[Stored data entries]
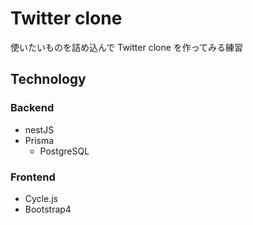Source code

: # Twitter clone

使いたいものを詰め込んで Twitter clone を作ってみる練習

## Technology

### Backend

- nestJS
- Prisma
  - PostgreSQL
 
### Frontend

- Cycle.js
- Bootstrap4

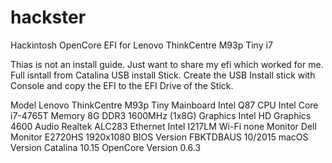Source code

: # hackster
Hackintosh OpenCore EFI for Lenovo ThinkCentre M93p Tiny i7

Thias is not an install guide. Just want to share my efi which worked for me. Full isntall from Catalina USB install Stick.
Create the USB Install stick with Console and copy the EFI to the EFI Drive of the Stick.

Model              Lenovo ThinkCentre M93p Tiny
Mainboard          Intel Q87
CPU                Intel Core i7-4765T
Memory             8G DDR3 1600MHz (1x8G)
Graphics           Intel HD Graphics 4600
Audio              Realtek ALC283
Ethernet           Intel I217LM
Wi-Fi              none
Monitor            Dell Monitor E2720HS 1920x1080
BIOS Version       FBKTDBAUS 10/2015
macOS Version      Catalina 10.15
OpenCore Version   0.6.3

What the task asks: Find the word "Catalina" in the records, and report each line that has it.

Response area:
Thias is not an install guide. Just want to share my efi which worked for me. Full isntall from Catalina USB install Stick.
macOS Version      Catalina 10.15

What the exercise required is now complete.